The far easier option is to just get the raw data of the mail, and let a already written library do the work for you:

Request:

format = raw
fields = raw

GET https://www.googleapis.com/gmail/v1/users/me/messages/14fe21fd6b3fb46f?format=raw&fields=raw

Response:

{
 "raw": "TUlNRS1WZXJzaW9uOiAxLjANClJlY2VpdmVkOiBieSAxMC4yOC45OS4xOTYgd2l0aCBIVFRQOyBGcmksIDE4IFNlcCAyMDE1IDEzOjIzOjAxIC0wNzAwIChQRFQpDQpEYXRlOiBGcmksIDE4IFNlcCAyMDE1IDIyOjIzOjAxICswMjAwDQpEZWxpdmVyZWQtVG86IGVtdGhvbGluQGdtYWlsLmNvbQ0KTWVzc2FnZS1JRDogPENBRHNaTFJ5eGk2UGt0MHZnUS1iZHd1N2FNLWNHRmZKcEwrRHYyb3ZKOGp4SGN4VWhfQUBtYWlsLmdtYWlsLmNvbT4NClN1YmplY3Q6IFdoYXQgZGENCkZyb206IEVtaWwgVGhvbGluIDxlbXRob2xpbkBnbWFpbC5jb20-DQpUbzogRW1pbCBUaG9saW4gPGVtdGhvbGluQGdtYWlsLmNvbT4NCkNvbnRlbnQtVHlwZTogbXVsdGlwYXJ0L2FsdGVybmF0aXZlOyBib3VuZGFyeT0wMDFhMTE0NjhmMTY1YzUwNDUwNTIwMGI0YzYxDQoNCi0tMDAxYTExNDY4ZjE2NWM1MDQ1MDUyMDBiNGM2MQ0KQ29udGVudC1UeXBlOiB0ZXh0L3BsYWluOyBjaGFyc2V0PVVURi04DQoNCmhlY2s_IE5vIGF0dGFjaG1lbnQ_DQoNCi0tMDAxYTExNDY4ZjE2NWM1MDQ1MDUyMDBiNGM2MQ0KQ29udGVudC1UeXBlOiB0ZXh0L2h0bWw7IGNoYXJzZXQ9VVRGLTgNCg0KPGRpdiBkaXI9Imx0ciI-aGVjaz8gTm8gYXR0YWNobWVudD88L2Rpdj4NCg0KLS0wMDFhMTE0NjhmMTY1YzUwNDUwNTIwMGI0YzYxLS0="
}

The biggest drawback of the second method is that if you get the message raw, you will download all the attachment data right away, which might be far to much data for your use case.

I'm not good at PHP, but this looks promising if you want to go with the second solution!
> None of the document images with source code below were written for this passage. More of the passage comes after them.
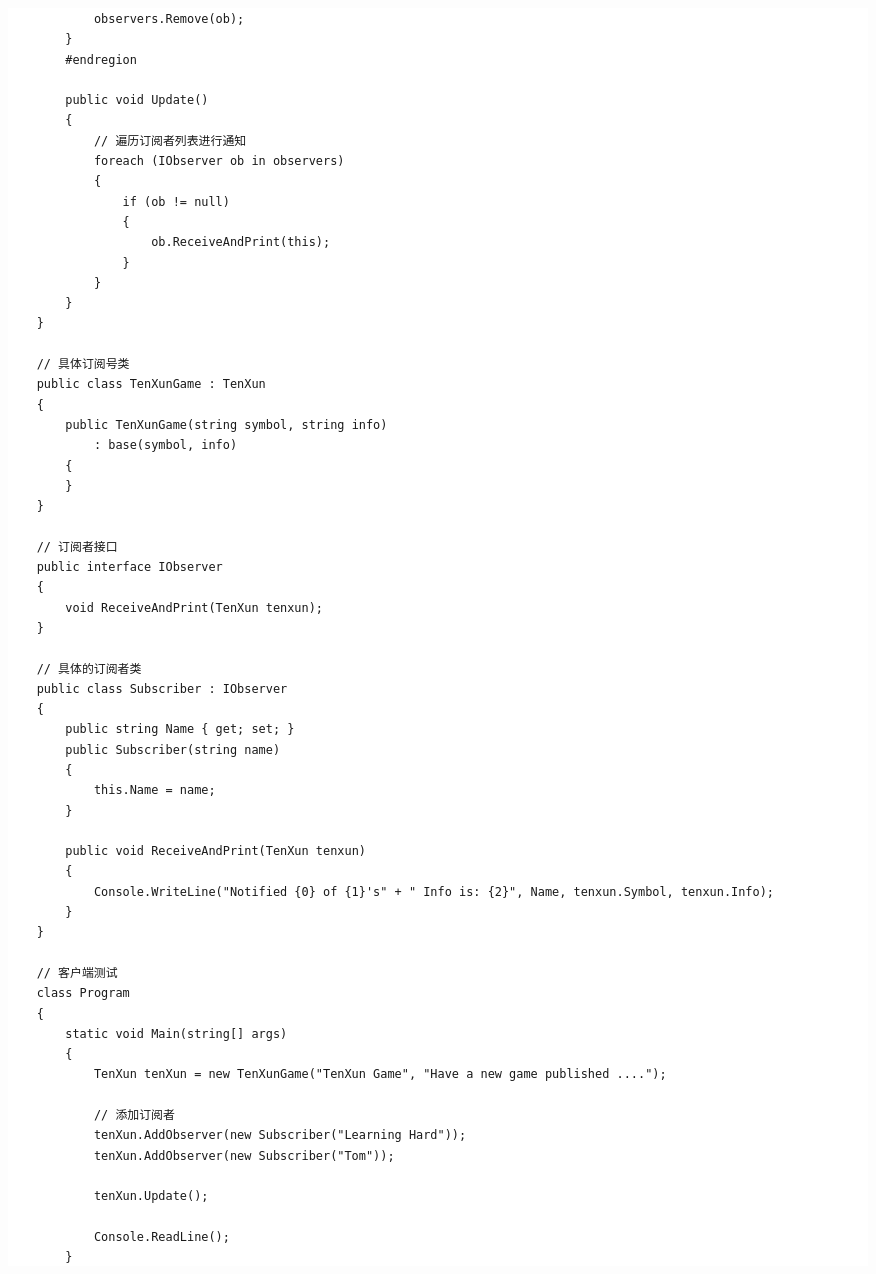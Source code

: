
 ```
            observers.Remove(ob);
        }
        #endregion

        public void Update()
        {
            // 遍历订阅者列表进行通知
            foreach (IObserver ob in observers)
            {
                if (ob != null)
                {
                    ob.ReceiveAndPrint(this);
                }
            }
        }
    }

    // 具体订阅号类
    public class TenXunGame : TenXun
    {
        public TenXunGame(string symbol, string info) 
            : base(symbol, info) 
        { 
        }
    }

    // 订阅者接口
    public interface IObserver 
    {
        void ReceiveAndPrint(TenXun tenxun);
    }

    // 具体的订阅者类
    public class Subscriber : IObserver
    {
        public string Name { get; set; }
        public Subscriber(string name)
        {
            this.Name = name;
        }

        public void ReceiveAndPrint(TenXun tenxun)
        {
            Console.WriteLine("Notified {0} of {1}'s" + " Info is: {2}", Name, tenxun.Symbol, tenxun.Info);
        }
    }

    // 客户端测试
    class Program
    {
        static void Main(string[] args)
        {
            TenXun tenXun = new TenXunGame("TenXun Game", "Have a new game published ....");

            // 添加订阅者
            tenXun.AddObserver(new Subscriber("Learning Hard"));
            tenXun.AddObserver(new Subscriber("Tom"));

            tenXun.Update();

            Console.ReadLine();
        }
```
Good luck!


UPDATE: You might want to check my second answer below this one for a more complete code.

Finally, I worked today, so here's the complete code answer for finding the body - thanks to @Tholle:

// Authentication things above
/*
 * Decode the body.
 * @param : encoded body  - or null
 * @return : the body if found, else FALSE;
 */
function decodeBody($body) {
    $rawData = $body;
    $sanitizedData = strtr($rawData,'-_', '+/');
    $decodedMessage = base64_decode($sanitizedData);
    if(!$decodedMessage){
        $decodedMessage = FALSE;
    }
    return $decodedMessage;
}

$client = getClient();
$gmail = new Google_Service_Gmail($client);

$list = $gmail->users_messages->listUsersMessages('me', ['maxResults' => 1000]);

try{
    while ($list->getMessages() != null) {

        foreach ($list->getMessages() as $mlist) {

            $message_id = $mlist->id;
            $optParamsGet2['format'] = 'full';
            $single_message = $gmail->users_messages->get('me', $message_id, $optParamsGet2);
            $payload = $single_message->getPayload();

            // With no attachment, the payload might be directly in the body, encoded.
            $body = $payload->getBody();
            $FOUND_BODY = decodeBody($body['data']);

            // If we didn't find a body, let's look for the parts
            if(!$FOUND_BODY) {
                $parts = $payload->getParts();
                foreach ($parts  as $part) {
                    if($part['body']) {
                        $FOUND_BODY = decodeBody($part['body']->data);
                        break;
                    }
                    // Last try: if we didn't find the body in the first parts, 
                    // let's loop into the parts of the parts (as @Tholle suggested).
                    if($part['parts'] && !$FOUND_BODY) {
                        foreach ($part['parts'] as $p) {
                            // replace 'text/html' by 'text/plain' if you prefer
                            if($p['mimeType'] === 'text/html' && $p['body']) {
                                $FOUND_BODY = decodeBody($p['body']->data);
                                break;
                            }
                        }
                    }
                    if($FOUND_BODY) {
                        break;
                    }
                }
            }
            // Finally, print the message ID and the body
            print_r($message_id . " : " . $FOUND_BODY);
        }

        if ($list->getNextPageToken() != null) {
            $pageToken = $list->getNextPageToken();
            $list = $gmail->users_messages->listUsersMessages('me', ['pageToken' => $pageToken, 'maxResults' => 1000]);
        } else {
            break;
        }
    }
} catch (Exception $e) {
    echo $e->getMessage();
}

As you can see, my problem was, sometimes the body cannot be found in the payload->parts but directly in the payload->body! (plus I add the loop for multiple parts).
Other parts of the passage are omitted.